Nano Suratno
Nano Suratno lahir di Garut, Jawa Barat, (4 April 1944 – 29 November 2010) adalah seniman dan musisi yang mencurahkan sebagian hidupnya pada perkembangan kesenian dan kebudayaan Sunda. [1]
Nano Suratno | |
---|---|
Lahir | Nano Suratno |
Tempat tinggal | Gang Haji Ahmad, Jalan Muhammad Toha. |
Pendidikan |
|
Pekerjaan |
|
Tahun aktif | 1970-2010 |
Organisasi |
|
Suami/istri | Dheniarsah |
Penghargaan |
|
Kehidupan Awal
Nano Suratno lahir di Pasar Kemis, Tarogong, Garut, Jawa Barat, pada 4 April 1944. Sejak umur lima tahun sudah dibawa mengadu nasib ke Bandung. Kedua orang-tuanya, Iyan S dan Nyi Nonoh termasuk keluarga pecinta seni, walaupun sehari-harinya sebagai wiraswastawan. Di lingkungan keluarga, sejak kecil Nano dianggap memiliki kemampuan menyanyi yang diwarisi dari kakek dan buyutnya yang juga dalang wayang. [2] Ketika masih di bangku Sekolah Dasar ia sering diminta memperlihatkan kemahirannya dalam pertemuan-pertemuan keluarga.

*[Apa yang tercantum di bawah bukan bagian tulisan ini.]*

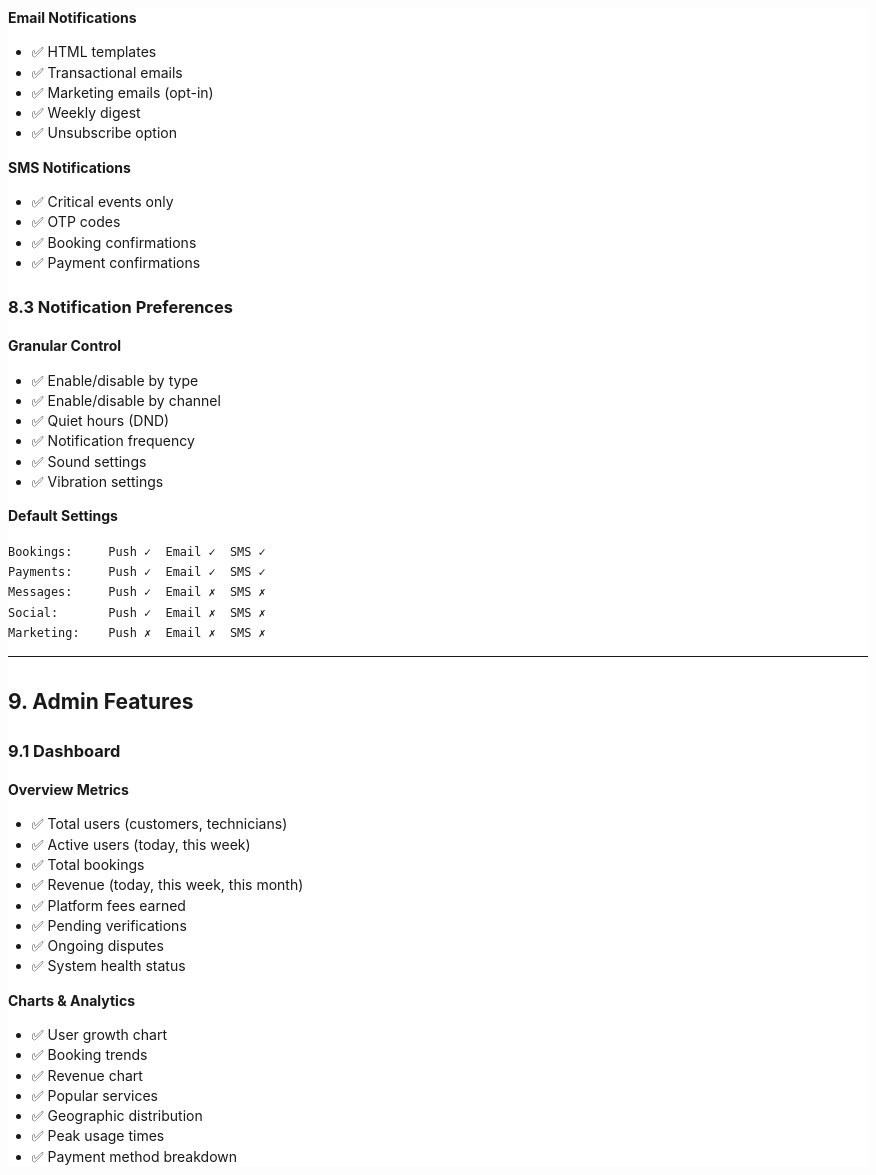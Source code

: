 **Email Notifications**
- ✅ HTML templates
- ✅ Transactional emails
- ✅ Marketing emails (opt-in)
- ✅ Weekly digest
- ✅ Unsubscribe option

**SMS Notifications**
- ✅ Critical events only
- ✅ OTP codes
- ✅ Booking confirmations
- ✅ Payment confirmations

### 8.3 Notification Preferences

**Granular Control**
- ✅ Enable/disable by type
- ✅ Enable/disable by channel
- ✅ Quiet hours (DND)
- ✅ Notification frequency
- ✅ Sound settings
- ✅ Vibration settings

**Default Settings**
```
Bookings:     Push ✓  Email ✓  SMS ✓
Payments:     Push ✓  Email ✓  SMS ✓
Messages:     Push ✓  Email ✗  SMS ✗
Social:       Push ✓  Email ✗  SMS ✗
Marketing:    Push ✗  Email ✗  SMS ✗
```

---

## 9. Admin Features

### 9.1 Dashboard

**Overview Metrics**
- ✅ Total users (customers, technicians)
- ✅ Active users (today, this week)
- ✅ Total bookings
- ✅ Revenue (today, this week, this month)
- ✅ Platform fees earned
- ✅ Pending verifications
- ✅ Ongoing disputes
- ✅ System health status

**Charts & Analytics**
- ✅ User growth chart
- ✅ Booking trends
- ✅ Revenue chart
- ✅ Popular services
- ✅ Geographic distribution
- ✅ Peak usage times
- ✅ Payment method breakdown
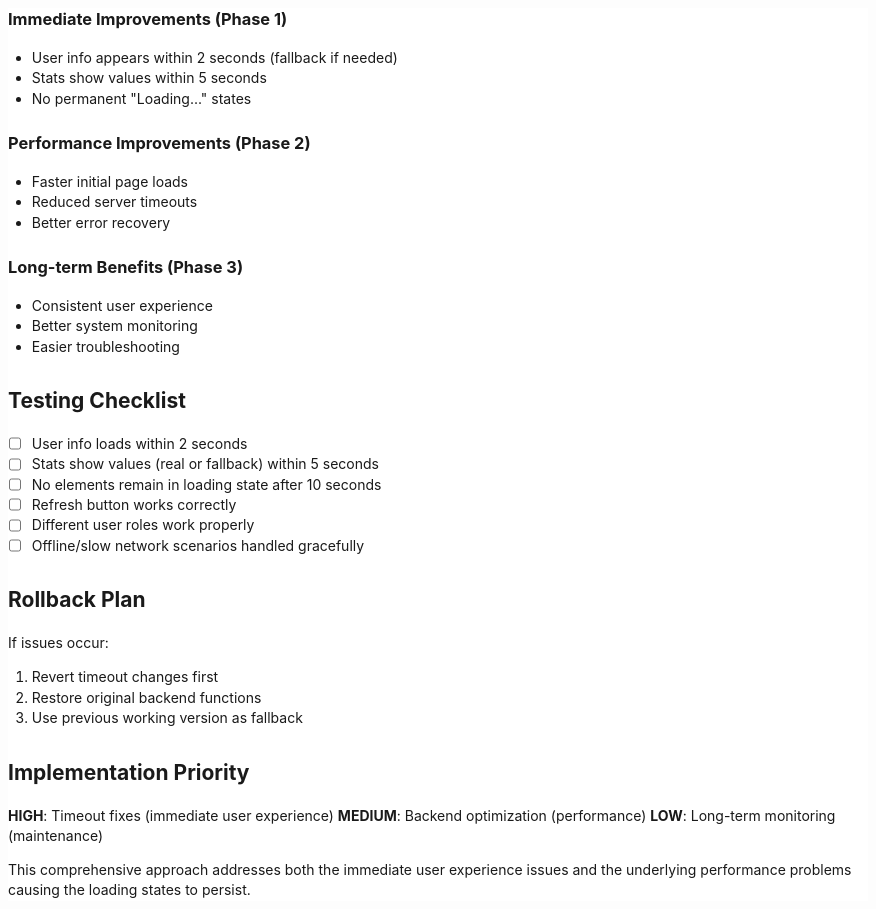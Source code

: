 ### Immediate Improvements (Phase 1)
- User info appears within 2 seconds (fallback if needed)
- Stats show values within 5 seconds
- No permanent "Loading..." states

### Performance Improvements (Phase 2)
- Faster initial page loads
- Reduced server timeouts
- Better error recovery

### Long-term Benefits (Phase 3)
- Consistent user experience
- Better system monitoring
- Easier troubleshooting

## Testing Checklist

- [ ] User info loads within 2 seconds
- [ ] Stats show values (real or fallback) within 5 seconds
- [ ] No elements remain in loading state after 10 seconds
- [ ] Refresh button works correctly
- [ ] Different user roles work properly
- [ ] Offline/slow network scenarios handled gracefully

## Rollback Plan

If issues occur:
1. Revert timeout changes first
2. Restore original backend functions
3. Use previous working version as fallback

## Implementation Priority

**HIGH**: Timeout fixes (immediate user experience)
**MEDIUM**: Backend optimization (performance)
**LOW**: Long-term monitoring (maintenance)

This comprehensive approach addresses both the immediate user experience issues and the underlying performance problems causing the loading states to persist.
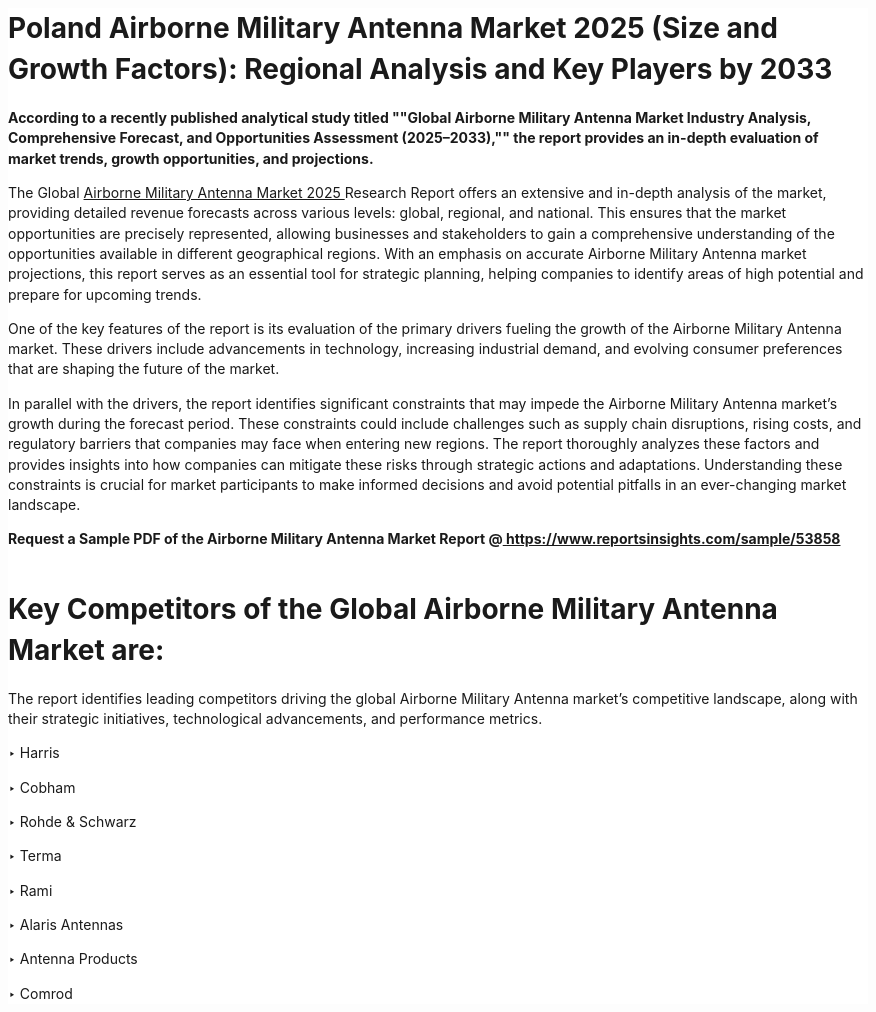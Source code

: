 # Poland Airborne Military Antenna Market 2025 (Size and Growth Factors): Regional Analysis and Key Players by 2033

<strong>According to a recently published analytical study titled ""Global Airborne Military Antenna Market Industry Analysis, Comprehensive Forecast, and Opportunities Assessment (2025–2033),"" the report provides an in-depth evaluation of market trends, growth opportunities, and projections.</strong>

 The Global <a href=https://www.reportsinsights.com/sample/53858>Airborne Military Antenna Market 2025 </a> Research Report offers an extensive and in-depth analysis of the market, providing detailed revenue forecasts across various levels: global, regional, and national. This ensures that the market opportunities are precisely represented, allowing businesses and stakeholders to gain a comprehensive understanding of the opportunities available in different geographical regions. With an emphasis on accurate Airborne Military Antenna market projections, this report serves as an essential tool for strategic planning, helping companies to identify areas of high potential and prepare for upcoming trends.

One of the key features of the report is its evaluation of the primary drivers fueling the growth of the Airborne Military Antenna market. These drivers include advancements in technology, increasing industrial demand, and evolving consumer preferences that are shaping the future of the market. 

In parallel with the drivers, the report identifies significant constraints that may impede the Airborne Military Antenna market’s growth during the forecast period. These constraints could include challenges such as supply chain disruptions, rising costs, and regulatory barriers that companies may face when entering new regions. The report thoroughly analyzes these factors and provides insights into how companies can mitigate these risks through strategic actions and adaptations. Understanding these constraints is crucial for market participants to make informed decisions and avoid potential pitfalls in an ever-changing market landscape.

<strong>Request a Sample PDF of the Airborne Military Antenna Market Report </strong><strong>@<a href=https://www.reportsinsights.com/sample/53858> https://www.reportsinsights.com/sample/53858</a></strong></font>

# <strong>Key Competitors of the Global Airborne Military Antenna Market are:</strong>

The report identifies leading competitors driving the global Airborne Military Antenna market’s competitive landscape, along with their strategic initiatives, technological advancements, and performance metrics.

‣ Harris

‣ Cobham

‣ Rohde & Schwarz

‣ Terma

‣ Rami

‣ Alaris Antennas

‣ Antenna Products

‣ Comrod
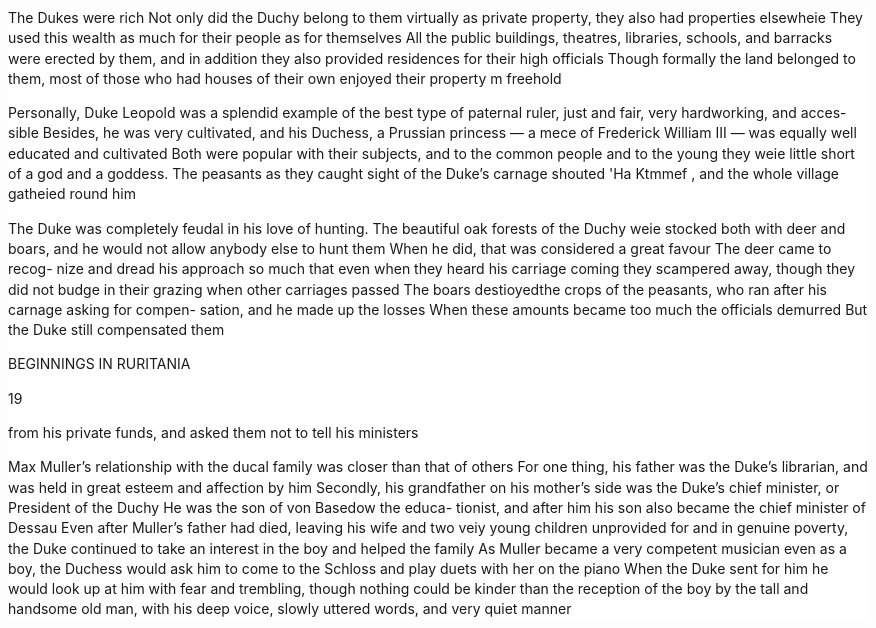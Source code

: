 The Dukes were rich Not only did the Duchy belong to them 
virtually as private property, they also had properties elsewheie 
They used this wealth as much for their people as for themselves 
All the public buildings, theatres, libraries, schools, and barracks 
were erected by them, and in addition they also provided residences 
for their high officials Though formally the land belonged to them, 
most of those who had houses of their own enjoyed their property 
m freehold 

Personally, Duke Leopold was a splendid example of the best 
type of paternal ruler, just and fair, very hardworking, and acces- 
sible Besides, he was very cultivated, and his Duchess, a Prussian 
princess — a mece of Frederick William III — was equally well 
educated and cultivated Both were popular with their subjects, and 
to the common people and to the young they weie little short of a 
god and a goddess. The peasants as they caught sight of the Duke’s 
carnage shouted 'Ha Ktmmef , and the whole village gatheied 
round him 

The Duke was completely feudal in his love of hunting. The 
beautiful oak forests of the Duchy weie stocked both with deer and 
boars, and he would not allow anybody else to hunt them When he 
did, that was considered a great favour The deer came to recog- 
nize and dread his approach so much that even when they heard his 
carriage coming they scampered away, though they did not budge in 
their grazing when other carriages passed The boars destioyedthe 
crops of the peasants, who ran after his carnage asking for compen- 
sation, and he made up the losses When these amounts became too 
much the officials demurred But the Duke still compensated them 



BEGINNINGS IN RURITANIA 


19 


from his private funds, and asked them not to tell his ministers 

Max Muller’s relationship with the ducal family was closer than 
that of others For one thing, his father was the Duke’s librarian, 
and was held in great esteem and affection by him Secondly, his 
grandfather on his mother’s side was the Duke’s chief minister, or 
President of the Duchy He was the son of von Basedow the educa- 
tionist, and after him his son also became the chief minister of 
Dessau Even after Muller’s father had died, leaving his wife and 
two veiy young children unprovided for and in genuine poverty, 
the Duke continued to take an interest in the boy and helped the 
family As Muller became a very competent musician even as a 
boy, the Duchess would ask him to come to the Schloss and play 
duets with her on the piano When the Duke sent for him he would 
look up at him with fear and trembling, though nothing could be 
kinder than the reception of the boy by the tall and handsome old 
man, with his deep voice, slowly uttered words, and very quiet 
manner 
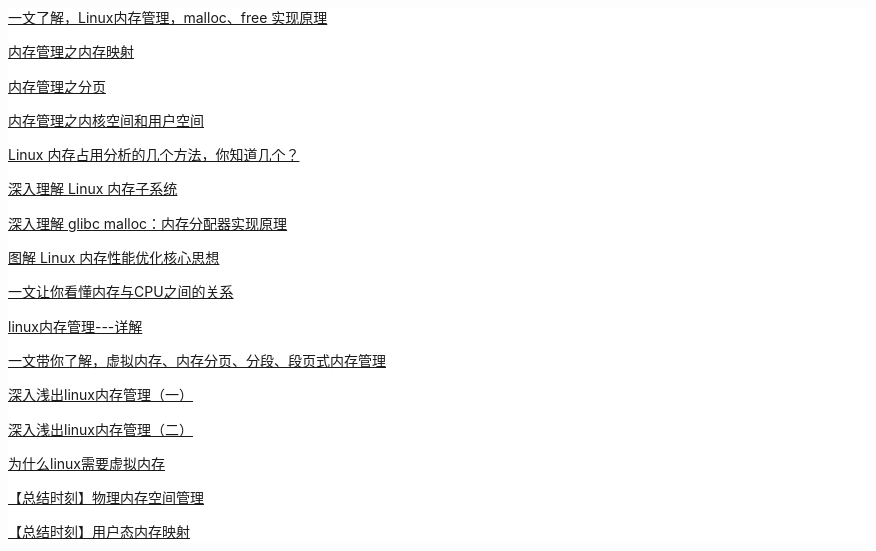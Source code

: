 [一文了解，Linux内存管理，malloc、free 实现原理](https://github.com/0voice/kernel_memory_management/blob/main/%E2%9C%8D%20%E6%96%87%E7%AB%A0/%E4%B8%80%E6%96%87%E4%BA%86%E8%A7%A3%EF%BC%8CLinux%E5%86%85%E5%AD%98%E7%AE%A1%E7%90%86%EF%BC%8Cmalloc%E3%80%81free%20%E5%AE%9E%E7%8E%B0%E5%8E%9F%E7%90%86.md)

[内存管理之内存映射](https://github.com/0voice/kernel_memory_management/blob/main/%E2%9C%8D%20%E6%96%87%E7%AB%A0/%E5%86%85%E5%AD%98%E7%AE%A1%E7%90%86%E4%B9%8B%E5%86%85%E5%AD%98%E6%98%A0%E5%B0%84.md)

[内存管理之分页](https://github.com/0voice/kernel_memory_management/blob/main/%E2%9C%8D%20%E6%96%87%E7%AB%A0/%E5%86%85%E5%AD%98%E7%AE%A1%E7%90%86%E4%B9%8B%E5%88%86%E9%A1%B5.md)

[内存管理之内核空间和用户空间](https://github.com/0voice/kernel_memory_management/blob/main/%E2%9C%8D%20%E6%96%87%E7%AB%A0/%E5%86%85%E5%AD%98%E7%AE%A1%E7%90%86%E4%B9%8B%E5%86%85%E6%A0%B8%E7%A9%BA%E9%97%B4%E5%92%8C%E7%94%A8%E6%88%B7%E7%A9%BA%E9%97%B4.md)

[Linux 内存占用分析的几个方法，你知道几个？](https://github.com/0voice/kernel_memory_management/blob/main/%E2%9C%8D%20%E6%96%87%E7%AB%A0/Linux%20%E5%86%85%E5%AD%98%E5%8D%A0%E7%94%A8%E5%88%86%E6%9E%90%E7%9A%84%E5%87%A0%E4%B8%AA%E6%96%B9%E6%B3%95%EF%BC%8C%E4%BD%A0%E7%9F%A5%E9%81%93%E5%87%A0%E4%B8%AA%EF%BC%9F.md)

[深入理解 Linux 内存子系统](https://github.com/0voice/kernel_memory_management/blob/main/%E2%9C%8D%20%E6%96%87%E7%AB%A0/%E6%B7%B1%E5%85%A5%E7%90%86%E8%A7%A3%20Linux%20%E5%86%85%E5%AD%98%E5%AD%90%E7%B3%BB%E7%BB%9F.md)

[深入理解 glibc malloc：内存分配器实现原理](https://github.com/0voice/kernel_memory_management/blob/main/%E2%9C%8D%20%E6%96%87%E7%AB%A0/%E6%B7%B1%E5%85%A5%E7%90%86%E8%A7%A3%20glibc%20malloc%EF%BC%9A%E5%86%85%E5%AD%98%E5%88%86%E9%85%8D%E5%99%A8%E5%AE%9E%E7%8E%B0%E5%8E%9F%E7%90%86.md)

[图解 Linux 内存性能优化核心思想](https://github.com/0voice/kernel_memory_management/blob/main/%E2%9C%8D%20%E6%96%87%E7%AB%A0/%E5%9B%BE%E8%A7%A3%20Linux%20%E5%86%85%E5%AD%98%E6%80%A7%E8%83%BD%E4%BC%98%E5%8C%96%E6%A0%B8%E5%BF%83%E6%80%9D%E6%83%B3.md)

[一文让你看懂内存与CPU之间的关系](https://github.com/0voice/kernel_memory_management/blob/main/%E2%9C%8D%20%E6%96%87%E7%AB%A0/%E4%B8%80%E6%96%87%E8%AE%A9%E4%BD%A0%E7%9C%8B%E6%87%82%E5%86%85%E5%AD%98%E4%B8%8ECPU%E4%B9%8B%E9%97%B4%E7%9A%84%E5%85%B3%E7%B3%BB.md)

[linux内存管理---详解](https://github.com/0voice/kernel_memory_management/blob/main/%E2%9C%8D%20%E6%96%87%E7%AB%A0/linux%E5%86%85%E5%AD%98%E7%AE%A1%E7%90%86---%E8%AF%A6%E8%A7%A3.md)

[一文带你了解，虚拟内存、内存分页、分段、段页式内存管理](https://github.com/0voice/kernel_memory_management/blob/main/%E2%9C%8D%20%E6%96%87%E7%AB%A0/%E4%B8%80%E6%96%87%E5%B8%A6%E4%BD%A0%E4%BA%86%E8%A7%A3%EF%BC%8C%E8%99%9A%E6%8B%9F%E5%86%85%E5%AD%98%E3%80%81%E5%86%85%E5%AD%98%E5%88%86%E9%A1%B5%E3%80%81%E5%88%86%E6%AE%B5%E3%80%81%E6%AE%B5%E9%A1%B5%E5%BC%8F%E5%86%85%E5%AD%98%E7%AE%A1%E7%90%86.md)

[深入浅出linux内存管理（一）](https://github.com/0voice/kernel_memory_management/blob/main/%E2%9C%8D%20%E6%96%87%E7%AB%A0/%E6%B7%B1%E5%85%A5%E6%B5%85%E5%87%BAlinux%E5%86%85%E5%AD%98%E7%AE%A1%E7%90%86%EF%BC%88%E4%B8%80%EF%BC%89.md)

[深入浅出linux内存管理（二）](https://github.com/0voice/kernel_memory_management/blob/main/%E2%9C%8D%20%E6%96%87%E7%AB%A0/%E6%B7%B1%E5%85%A5%E6%B5%85%E5%87%BAlinux%E5%86%85%E5%AD%98%E7%AE%A1%E7%90%86%EF%BC%88%E4%BA%8C%EF%BC%89.md)

[为什么linux需要虚拟内存](https://github.com/0voice/kernel_memory_management/blob/main/%E2%9C%8D%20%E6%96%87%E7%AB%A0/%E4%B8%BA%E4%BB%80%E4%B9%88linux%E9%9C%80%E8%A6%81%E8%99%9A%E6%8B%9F%E5%86%85%E5%AD%98.md)

[【总结时刻】物理内存空间管理](https://github.com/0voice/kernel_memory_management/blob/main/%E2%9C%8D%20%E6%96%87%E7%AB%A0/%E5%86%85%E5%AD%98%E7%AE%A1%E7%90%86-%E7%89%A9%E7%90%86%E5%86%85%E5%AD%98%E7%A9%BA%E9%97%B4%E7%AE%A1%E7%90%86.md)

[【总结时刻】用户态内存映射](https://github.com/0voice/kernel_memory_management/blob/main/%E2%9C%8D%20%E6%96%87%E7%AB%A0/%E5%86%85%E5%AD%98%E7%AE%A1%E7%90%86-%E7%94%A8%E6%88%B7%E6%80%81%E5%86%85%E5%AD%98%E6%98%A0%E5%B0%84.md)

Kelebihan ini yang mendorong kakaknya menganjurkan agar sang adik memasuki konservatori. Karena minatnya yang besar kepada musik karawitan, setelah lulus SMP, ia melanjutkan ke Konservatori Karawitan (Kokar) di Bandung (1961). Setelah tamat, ia mengajar di SMPN 1 Bandung (1965-1970) kemudian pindah ke Sekolah Menengah Karawitan Indonesia (SMKI) (1970-1995) dimana dia pernah menjabat Ketua Jurusan Karawitan dan Wakil Kepala SMKI. Beberapa tahun kemudian melanjutkan kuliah ke Akademi Seni Tari (ASTI) Bandung dan Sekolah Tinggi Seni Indonesia, Jurusan Karawitan Sunda, sampai selesai.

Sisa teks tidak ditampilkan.